Effects of AI and Logic-Style Explanations on Users’ Decisions under Different Levels of Uncertainty 不同不确定性水平下人工智能与逻辑式解释对用户决策的影响

IF 3.4 4区计算机科学 Q2 COMPUTER SCIENCE, ARTIFICIAL INTELLIGENCE

ACM Transactions on Interactive Intelligent Systems

Pub Date : 2023-03-16 DOI: 10.1145/3588320

Federico Maria Cau, H. Hauptmann, L. D. Spano, N. Tintarev

Existing eXplainable Artificial Intelligence (XAI) techniques support people in interpreting AI advice. However, while previous work evaluates the users’ understanding of explanations, factors influencing the decision support are largely overlooked in the literature. This paper addresses this gap by studying the impact of user uncertainty, AI correctness, and the interaction between AI uncertainty and explanation logic-styles, for classification tasks. We conducted two separate studies: one requesting participants to recognise hand-written digits and one to classify the sentiment of reviews. To assess the decision making, we analysed the task performance, agreement with the AI suggestion, and the user’s reliance on the XAI interface elements. Participants make their decision relying on three pieces of information in the XAI interface (image or text instance, AI prediction, and explanation). Participants were shown one explanation style (between-participants design): according to three styles of logical reasoning (inductive, deductive, and abductive). This allowed us to study how different levels of AI uncertainty influence the effectiveness of different explanation styles. The results show that user uncertainty and AI correctness on predictions significantly affected users’ classification decisions considering the analysed metrics. In both domains (images and text), users relied mainly on the instance to decide. Users were usually overconfident about their choices, and this evidence was more pronounced for text. Furthermore, the inductive style explanations led to over-reliance on the AI advice in both domains – it was the most persuasive, even when the AI was incorrect. The abductive and deductive styles have complex effects depending on the domain and the AI uncertainty levels.

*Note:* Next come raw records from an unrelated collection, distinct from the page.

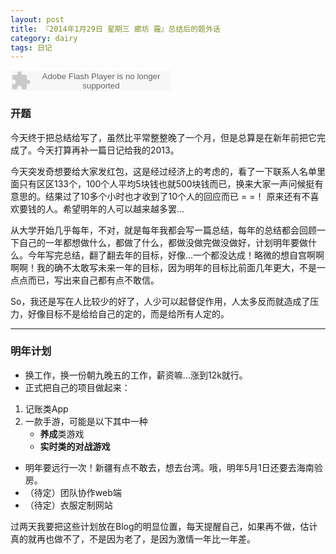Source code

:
 ```yaml
---
layout: post
title: 『2014年1月29日 星期三 廊坊 霾』总结后的题外话
category: dairy
tags: 日记
---
```

<!--script type="text/javascript" src="http://www.xiami.com/widget/player-single?uid=0&sid=1771638197&mode=js"></script-->
<embed src="http://www.xiami.com/widget/165819_1771638197/singlePlayer.swf" type="application/x-shockwave-flash" width="257" height="33" wmode="transparent">


### **开题**

今天终于把总结给写了，虽然比平常整整晚了一个月，但是总算是在新年前把它完成了。今天打算再补一篇日记给我的2013。

今天突发奇想要给大家发红包，这是经过经济上的考虑的，看了一下联系人名单里面只有区区133个，100个人平均5块钱也就500块钱而已，换来大家一声问候挺有意思的。结果过了10多个小时也才收到了10个人的回应而已 = =！ 原来还有不喜欢要钱的人。希望明年的人可以越来越多罢...

从大学开始几乎每年，不对，就是每年我都会写一篇总结，每年的总结都会回顾一下自己的一年都想做什么，都做了什么，都做没做完做没做好，计划明年要做什么。今年写完总结，翻了翻去年的目标，好像...一个都没达成！略微的想自宫啊啊啊啊！我的确不太敢写未来一年的目标，因为明年的目标比前面几年更大，不是一点点而已，写出来自己都有点不敢信。

So，我还是写在人比较少的好了，人少可以起督促作用，人太多反而就造成了压力，好像目标不是给给自己的定的，而是给所有人定的。

- - -


### **明年计划**
- 换工作，换一份朝九晚五的工作，薪资嘛...涨到12k就行。
- 正式把自己的项目做起来：
1. 记账类App
2. 一款手游，可能是以下其中一种
	- **养成**类游戏
	- **实时类的对战游戏**
- 明年要远行一次！新疆有点不敢去，想去台湾。哦，明年5月1日还要去海南验房。
-  （待定）团队协作web端
- （待定）衣服定制网站

过两天我要把这些计划放在Blog的明显位置，每天提醒自己，如果再不做，估计真的就再也做不了，不是因为老了，是因为激情一年比一年差。
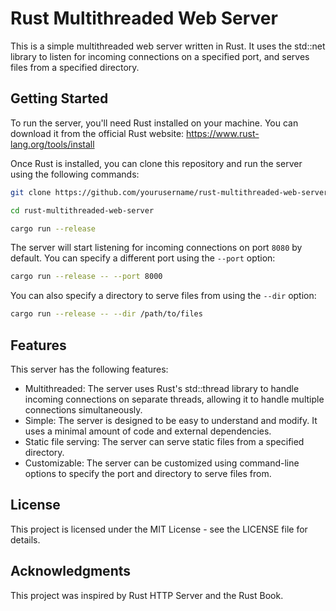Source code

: # Rust Multithreaded Web Server

This is a simple multithreaded web server written in Rust. It uses the std::net library to listen for incoming connections on a specified port, and serves files from a specified directory.

## Getting Started

To run the server, you'll need Rust installed on your machine. You can download it from the official Rust website: https://www.rust-lang.org/tools/install

Once Rust is installed, you can clone this repository and run the server using the following commands:

```bash
git clone https://github.com/yourusername/rust-multithreaded-web-server.git

cd rust-multithreaded-web-server

cargo run --release
```

The server will start listening for incoming connections on port `8080` by default. You can specify a different port using the `--port` option:

```bash
cargo run --release -- --port 8000
```

You can also specify a directory to serve files from using the `--dir` option:

```bash
cargo run --release -- --dir /path/to/files
```

## Features

This server has the following features:

- Multithreaded: The server uses Rust's std::thread library to handle incoming connections on separate threads, allowing it to handle multiple connections simultaneously.
- Simple: The server is designed to be easy to understand and modify. It uses a minimal amount of code and external dependencies.
- Static file serving: The server can serve static files from a specified directory.
- Customizable: The server can be customized using command-line options to specify the port and directory to serve files from.

## License

This project is licensed under the MIT License - see the LICENSE file for details.

## Acknowledgments

This project was inspired by Rust HTTP Server and the Rust Book.
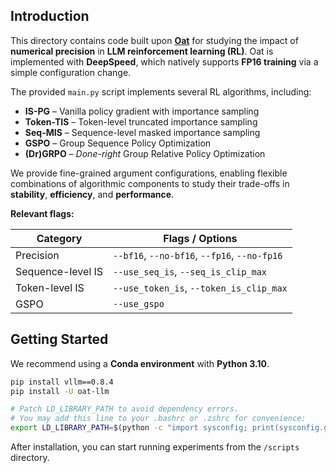 
## Introduction

This directory contains code built upon [**Oat**](https://github.com/sail-sg/oat) for studying the impact of **numerical precision** in **LLM reinforcement learning (RL)**.
Oat is implemented with **DeepSpeed**, which natively supports **FP16 training** via a simple configuration change.

The provided `main.py` script implements several RL algorithms, including:

* **IS-PG** – Vanilla policy gradient with importance sampling
* **Token-TIS** – Token-level truncated importance sampling
* **Seq-MIS** – Sequence-level masked importance sampling
* **GSPO** – Group Sequence Policy Optimization
* **(Dr)GRPO** – *Done-right* Group Relative Policy Optimization

We provide fine-grained argument configurations, enabling flexible combinations of algorithmic components to study their trade-offs in **stability**, **efficiency**, and **performance**.

**Relevant flags:**

| Category           | Flags / Options                              |
| ------------------ | -------------------------------------------- |
| Precision          | `--bf16`, `--no-bf16`, `--fp16`, `--no-fp16` |
| Sequence-level IS  | `--use_seq_is`, `--seq_is_clip_max`          |
| Token-level IS     | `--use_token_is`, `--token_is_clip_max`      |
| GSPO | `--use_gspo`                                 |


## Getting Started

We recommend using a **Conda environment** with **Python 3.10**.

```bash
pip install vllm==0.8.4
pip install -U oat-llm

# Patch LD_LIBRARY_PATH to avoid dependency errors.
# You may add this line to your .bashrc or .zshrc for convenience:
export LD_LIBRARY_PATH=$(python -c "import sysconfig; print(sysconfig.get_config_var('LIBDIR'))"):$LD_LIBRARY_PATH
```

After installation, you can start running experiments from the `/scripts` directory.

现有的可解释人工智能(XAI)技术支持人们解释人工智能的建议。然而，虽然以前的研究评估了用户对解释的理解，但文献中很大程度上忽视了影响决策支持的因素。本文通过研究用户不确定性、人工智能正确性以及人工智能不确定性与解释逻辑风格之间的交互对分类任务的影响来解决这一差距。我们进行了两项独立的研究:一项要求参与者识别手写的数字，另一项要求参与者对评论的情绪进行分类。为了评估决策，我们分析了任务执行情况、与AI建议的一致性以及用户对XAI界面元素的依赖程度。参与者根据XAI界面中的三个信息(图像或文本实例、AI预测和解释)做出决策。参与者被展示了一种解释风格(参与者之间的设计):根据三种逻辑推理风格(归纳、演绎和溯因)。这使我们能够研究不同程度的人工智能不确定性如何影响不同解释风格的有效性。结果表明，考虑所分析的指标，用户的不确定性和人工智能对预测的正确性显著影响用户的分类决策。在这两个领域(图像和文本)中，用户主要依靠实例来决定。用户通常对自己的选择过于自信，这一点在文本方面表现得更为明显。此外，归纳式解释导致在这两个领域过度依赖人工智能的建议——它是最有说服力的，即使人工智能是不正确的。溯因和演绎风格具有复杂的影响，取决于领域和人工智能的不确定性水平。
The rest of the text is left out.